(RECORDS)
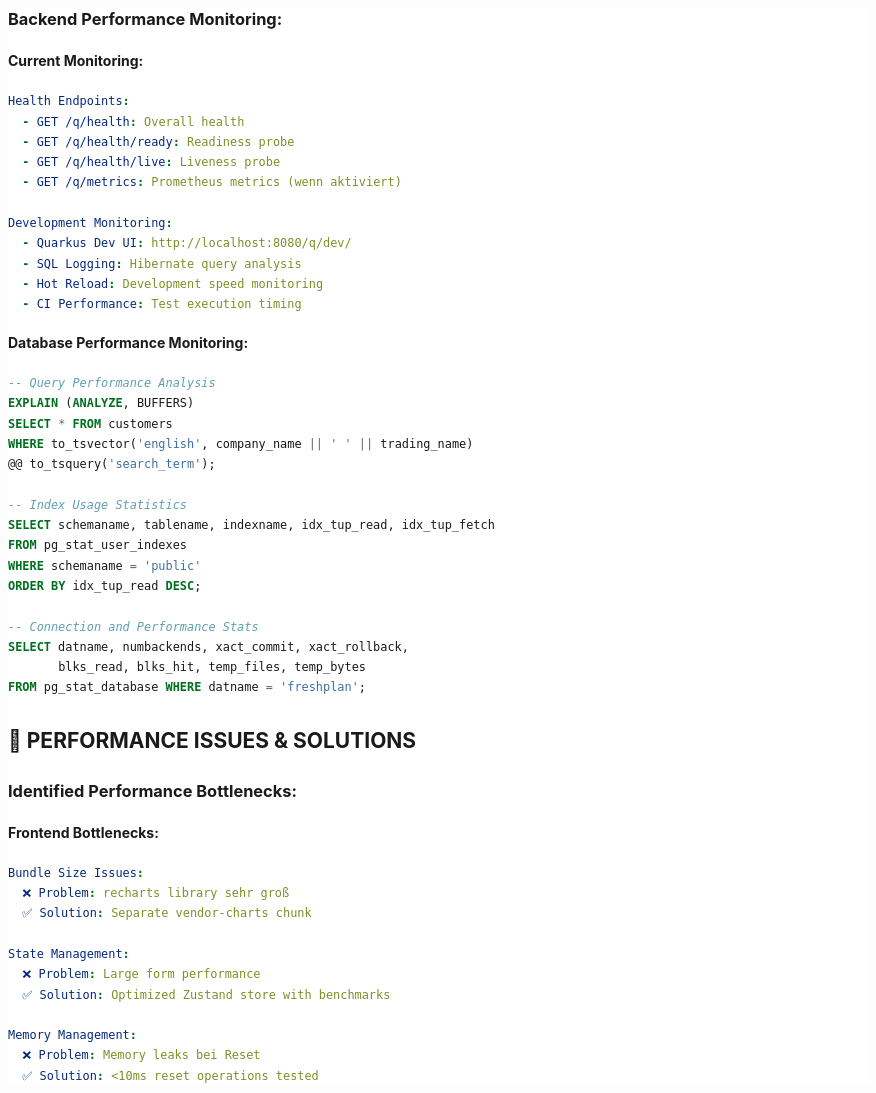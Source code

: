 ### **Backend Performance Monitoring:**

#### **Current Monitoring:**
```yaml
Health Endpoints:
  - GET /q/health: Overall health
  - GET /q/health/ready: Readiness probe
  - GET /q/health/live: Liveness probe
  - GET /q/metrics: Prometheus metrics (wenn aktiviert)

Development Monitoring:
  - Quarkus Dev UI: http://localhost:8080/q/dev/
  - SQL Logging: Hibernate query analysis
  - Hot Reload: Development speed monitoring
  - CI Performance: Test execution timing
```

#### **Database Performance Monitoring:**
```sql
-- Query Performance Analysis
EXPLAIN (ANALYZE, BUFFERS)
SELECT * FROM customers
WHERE to_tsvector('english', company_name || ' ' || trading_name)
@@ to_tsquery('search_term');

-- Index Usage Statistics
SELECT schemaname, tablename, indexname, idx_tup_read, idx_tup_fetch
FROM pg_stat_user_indexes
WHERE schemaname = 'public'
ORDER BY idx_tup_read DESC;

-- Connection and Performance Stats
SELECT datname, numbackends, xact_commit, xact_rollback,
       blks_read, blks_hit, temp_files, temp_bytes
FROM pg_stat_database WHERE datname = 'freshplan';
```

## 🚨 **PERFORMANCE ISSUES & SOLUTIONS**

### **Identified Performance Bottlenecks:**

#### **Frontend Bottlenecks:**
```yaml
Bundle Size Issues:
  ❌ Problem: recharts library sehr groß
  ✅ Solution: Separate vendor-charts chunk

State Management:
  ❌ Problem: Large form performance
  ✅ Solution: Optimized Zustand store with benchmarks

Memory Management:
  ❌ Problem: Memory leaks bei Reset
  ✅ Solution: <10ms reset operations tested
```

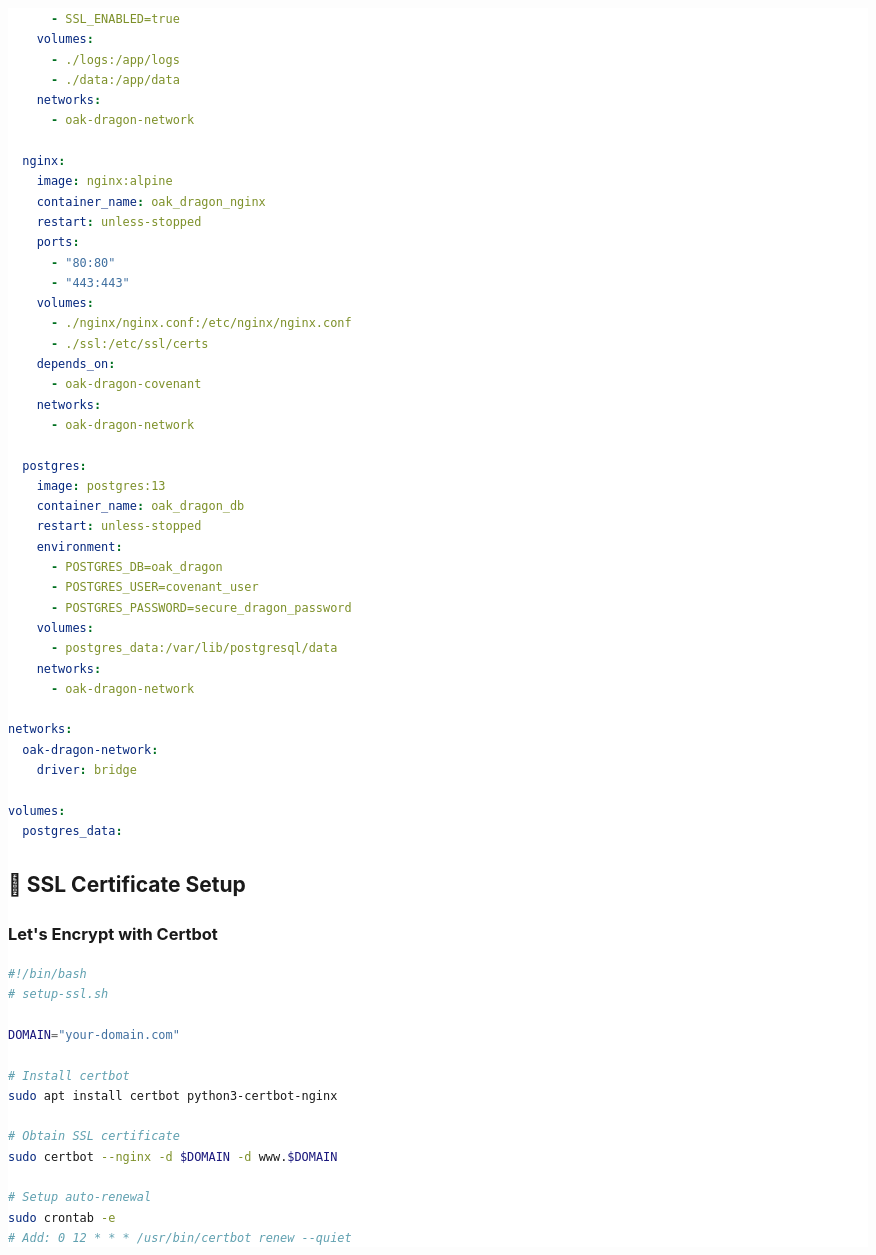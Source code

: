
 ```yaml
      - SSL_ENABLED=true
    volumes:
      - ./logs:/app/logs
      - ./data:/app/data
    networks:
      - oak-dragon-network

  nginx:
    image: nginx:alpine
    container_name: oak_dragon_nginx
    restart: unless-stopped
    ports:
      - "80:80"
      - "443:443"
    volumes:
      - ./nginx/nginx.conf:/etc/nginx/nginx.conf
      - ./ssl:/etc/ssl/certs
    depends_on:
      - oak-dragon-covenant
    networks:
      - oak-dragon-network

  postgres:
    image: postgres:13
    container_name: oak_dragon_db
    restart: unless-stopped
    environment:
      - POSTGRES_DB=oak_dragon
      - POSTGRES_USER=covenant_user
      - POSTGRES_PASSWORD=secure_dragon_password
    volumes:
      - postgres_data:/var/lib/postgresql/data
    networks:
      - oak-dragon-network

networks:
  oak-dragon-network:
    driver: bridge

volumes:
  postgres_data:
```

## 🔐 SSL Certificate Setup

### Let's Encrypt with Certbot
```bash
#!/bin/bash
# setup-ssl.sh

DOMAIN="your-domain.com"

# Install certbot
sudo apt install certbot python3-certbot-nginx

# Obtain SSL certificate
sudo certbot --nginx -d $DOMAIN -d www.$DOMAIN

# Setup auto-renewal
sudo crontab -e
# Add: 0 12 * * * /usr/bin/certbot renew --quiet
```
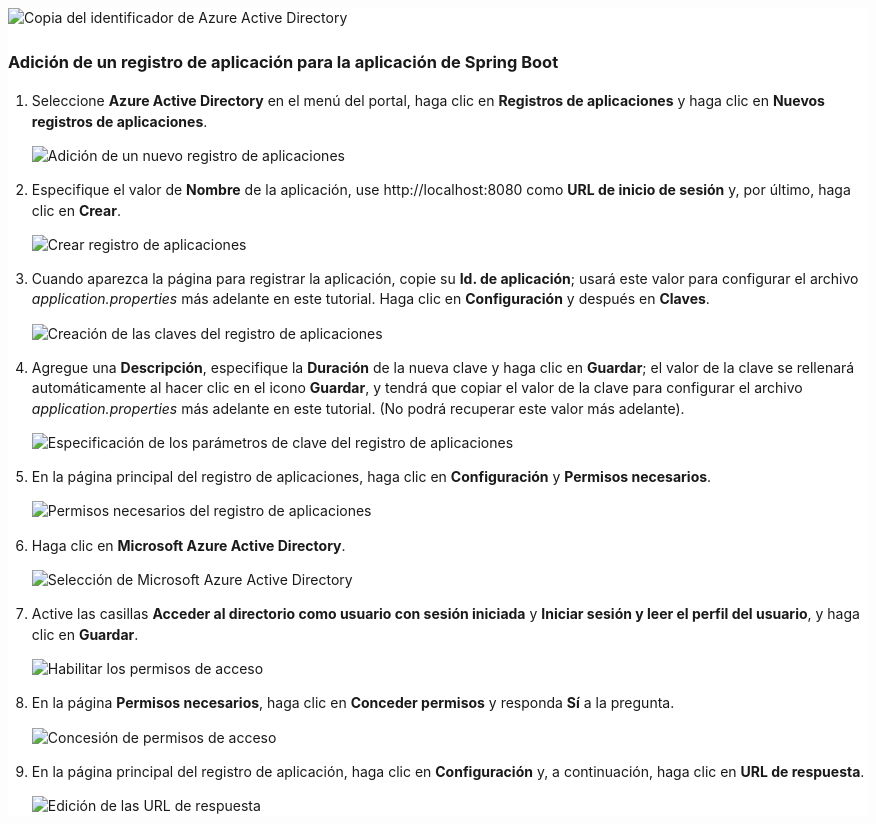    ![Copia del identificador de Azure Active Directory][create-directory-05]

### <a name="add-an-application-registration-for-your-spring-boot-app"></a>Adición de un registro de aplicación para la aplicación de Spring Boot

1. Seleccione **Azure Active Directory** en el menú del portal, haga clic en **Registros de aplicaciones** y haga clic en **Nuevos registros de aplicaciones**.

   ![Adición de un nuevo registro de aplicaciones][create-app-registration-01]

2. Especifique el valor de **Nombre** de la aplicación, use http://localhost:8080 como **URL de inicio de sesión** y, por último, haga clic en **Crear**.

   ![Crear registro de aplicaciones][create-app-registration-02]

4. Cuando aparezca la página para registrar la aplicación, copie su **Id. de aplicación**; usará este valor para configurar el archivo *application.properties* más adelante en este tutorial. Haga clic en **Configuración** y después en **Claves**.

   ![Creación de las claves del registro de aplicaciones][create-app-registration-03]

5. Agregue una **Descripción**, especifique la **Duración** de la nueva clave y haga clic en **Guardar**; el valor de la clave se rellenará automáticamente al hacer clic en el icono **Guardar**, y tendrá que copiar el valor de la clave para configurar el archivo *application.properties* más adelante en este tutorial. (No podrá recuperar este valor más adelante).

   ![Especificación de los parámetros de clave del registro de aplicaciones][create-app-registration-04]

6. En la página principal del registro de aplicaciones, haga clic en **Configuración** y **Permisos necesarios**.

   ![Permisos necesarios del registro de aplicaciones][create-app-registration-05]

7. Haga clic en **Microsoft Azure Active Directory**.

   ![Selección de Microsoft Azure Active Directory][create-app-registration-06]

8. Active las casillas **Acceder al directorio como usuario con sesión iniciada** y **Iniciar sesión y leer el perfil del usuario**, y haga clic en **Guardar**.

   ![Habilitar los permisos de acceso][create-app-registration-07]

9. En la página **Permisos necesarios**, haga clic en **Conceder permisos** y responda **Sí** a la pregunta.

   ![Concesión de permisos de acceso][create-app-registration-08]

10. En la página principal del registro de aplicación, haga clic en **Configuración** y, a continuación, haga clic en **URL de respuesta**.

    ![Edición de las URL de respuesta][create-app-registration-09]


[Azure Active Directory Documentation]: /azure/active-directory/
[AAD app manifest]: /azure/active-directory/develop/active-directory-application-manifest
[Get started with Azure AD]: /azure/active-directory/get-started-azure-ad
[Azure for Java Developers]: /azure/java/
[free Azure account]: https://azure.microsoft.com/pricing/free-trial/
[Working with Azure DevOps and Java]: /azure/devops/
[MSDN subscriber benefits]: https://azure.microsoft.com/pricing/member-offers/msdn-benefits-details/
[Spring Boot]: http://projects.spring.io/spring-boot/
[Spring Initializr]: https://start.spring.io/
[Spring Framework]: https://spring.io/
[AAD Spring Boot Sample]: https://github.com/Microsoft/azure-spring-boot/tree/master/azure-spring-boot-samples/azure-active-directory-spring-boot-backend-sample
[create-spring-app-01]: media/configure-spring-boot-starter-java-app-with-azure-active-directory/create-spring-app-01.png
[create-spring-app-02]: media/configure-spring-boot-starter-java-app-with-azure-active-directory/create-spring-app-02.png
[create-spring-app-03]: media/configure-spring-boot-starter-java-app-with-azure-active-directory/create-spring-app-03.png
[create-directory-01]: media/configure-spring-boot-starter-java-app-with-azure-active-directory/create-directory-01.png
[create-directory-02]: media/configure-spring-boot-starter-java-app-with-azure-active-directory/create-directory-02.png
[create-directory-03]: media/configure-spring-boot-starter-java-app-with-azure-active-directory/create-directory-03.png
[create-directory-04]: media/configure-spring-boot-starter-java-app-with-azure-active-directory/create-directory-04.png
[create-directory-05]: media/configure-spring-boot-starter-java-app-with-azure-active-directory/create-directory-05.png
[create-app-registration-01]: media/configure-spring-boot-starter-java-app-with-azure-active-directory/create-app-registration-01.png
[create-app-registration-02]: media/configure-spring-boot-starter-java-app-with-azure-active-directory/create-app-registration-02.png
[create-app-registration-03]: media/configure-spring-boot-starter-java-app-with-azure-active-directory/create-app-registration-03.png
[create-app-registration-04]: media/configure-spring-boot-starter-java-app-with-azure-active-directory/create-app-registration-04.png
[create-app-registration-05]: media/configure-spring-boot-starter-java-app-with-azure-active-directory/create-app-registration-05.png
[create-app-registration-06]: media/configure-spring-boot-starter-java-app-with-azure-active-directory/create-app-registration-06.png
[create-app-registration-07]: media/configure-spring-boot-starter-java-app-with-azure-active-directory/create-app-registration-07.png
[create-app-registration-08]: media/configure-spring-boot-starter-java-app-with-azure-active-directory/create-app-registration-08.png
[create-app-registration-09]: media/configure-spring-boot-starter-java-app-with-azure-active-directory/create-app-registration-09.png
[create-app-registration-10]: media/configure-spring-boot-starter-java-app-with-azure-active-directory/create-app-registration-10.png
[create-app-registration-11]: media/configure-spring-boot-starter-java-app-with-azure-active-directory/create-app-registration-11.png
[create-user-01]: media/configure-spring-boot-starter-java-app-with-azure-active-directory/create-user-01.png
[create-user-02]: media/configure-spring-boot-starter-java-app-with-azure-active-directory/create-user-02.png
[create-user-03]: media/configure-spring-boot-starter-java-app-with-azure-active-directory/create-user-03.png
[create-user-04]: media/configure-spring-boot-starter-java-app-with-azure-active-directory/create-user-04.png
[application-login]: media/configure-spring-boot-starter-java-app-with-azure-active-directory/application-login.png
[build-application]: media/configure-spring-boot-starter-java-app-with-azure-active-directory/build-application.png
[hello-world]: media/configure-spring-boot-starter-java-app-with-azure-active-directory/hello-world.png
[update-password]: media/configure-spring-boot-starter-java-app-with-azure-active-directory/update-password.png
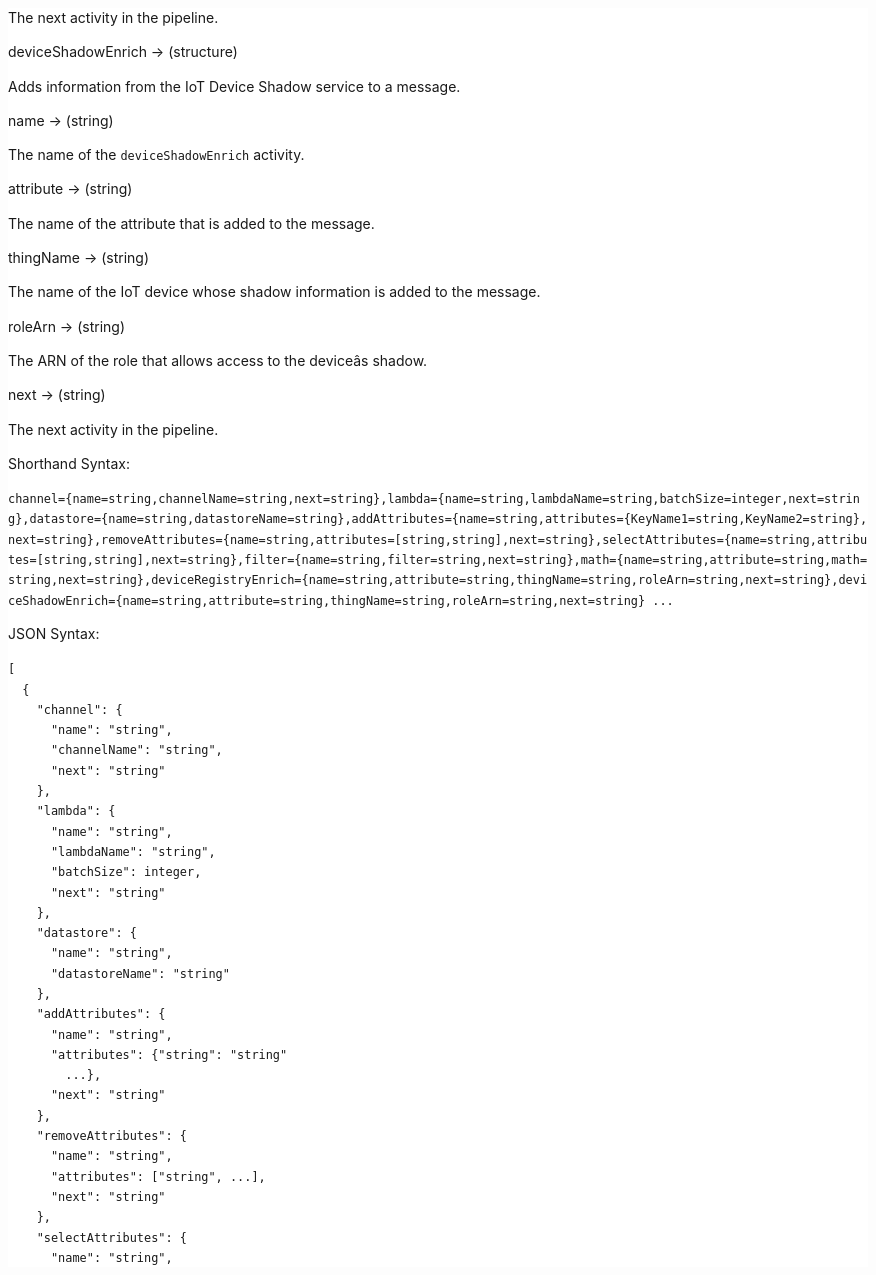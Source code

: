 The next activity in the pipeline.

deviceShadowEnrich -> (structure)

Adds information from the IoT Device Shadow service to a message.

name -> (string)

The name of the `deviceShadowEnrich` activity.

attribute -> (string)

The name of the attribute that is added to the message.

thingName -> (string)

The name of the IoT device whose shadow information is added to the message.

roleArn -> (string)

The ARN of the role that allows access to the deviceâs shadow.

next -> (string)

The next activity in the pipeline.

Shorthand Syntax:

```
channel={name=string,channelName=string,next=string},lambda={name=string,lambdaName=string,batchSize=integer,next=string},datastore={name=string,datastoreName=string},addAttributes={name=string,attributes={KeyName1=string,KeyName2=string},next=string},removeAttributes={name=string,attributes=[string,string],next=string},selectAttributes={name=string,attributes=[string,string],next=string},filter={name=string,filter=string,next=string},math={name=string,attribute=string,math=string,next=string},deviceRegistryEnrich={name=string,attribute=string,thingName=string,roleArn=string,next=string},deviceShadowEnrich={name=string,attribute=string,thingName=string,roleArn=string,next=string} ...
```

JSON Syntax:

```
[
  {
    "channel": {
      "name": "string",
      "channelName": "string",
      "next": "string"
    },
    "lambda": {
      "name": "string",
      "lambdaName": "string",
      "batchSize": integer,
      "next": "string"
    },
    "datastore": {
      "name": "string",
      "datastoreName": "string"
    },
    "addAttributes": {
      "name": "string",
      "attributes": {"string": "string"
        ...},
      "next": "string"
    },
    "removeAttributes": {
      "name": "string",
      "attributes": ["string", ...],
      "next": "string"
    },
    "selectAttributes": {
      "name": "string",
```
(End RECORDS)
TASK PROMPT - From the records above, write out exactly the lines that begin at the line with "### Let's Encrypt with Certbot" and end at the line with "registro de aplicaciones][create-app-registration-03]". Pictures must not appear in the output.

EXERCISE RESPONSE -
### Let's Encrypt with Certbot
```bash
#!/bin/bash
# setup-ssl.sh

DOMAIN="your-domain.com"

# Install certbot
sudo apt install certbot python3-certbot-nginx

# Obtain SSL certificate
sudo certbot --nginx -d $DOMAIN -d www.$DOMAIN

# Setup auto-renewal
sudo crontab -e
# Add: 0 12 * * * /usr/bin/certbot renew --quiet
```
    ![Copia del identificador de Azure Active Directory][create-directory-05]

### <a name="add-an-application-registration-for-your-spring-boot-app"></a>Adición de un registro de aplicación para la aplicación de Spring Boot

1. Seleccione **Azure Active Directory** en el menú del portal, haga clic en **Registros de aplicaciones** y haga clic en **Nuevos registros de aplicaciones**.

   ![Adición de un nuevo registro de aplicaciones][create-app-registration-01]

2. Especifique el valor de **Nombre** de la aplicación, use http://localhost:8080 como **URL de inicio de sesión** y, por último, haga clic en **Crear**.

   ![Crear registro de aplicaciones][create-app-registration-02]

4. Cuando aparezca la página para registrar la aplicación, copie su **Id. de aplicación**; usará este valor para configurar el archivo *application.properties* más adelante en este tutorial. Haga clic en **Configuración** y después en **Claves**.

   ![Creación de las claves del registro de aplicaciones][create-app-registration-03]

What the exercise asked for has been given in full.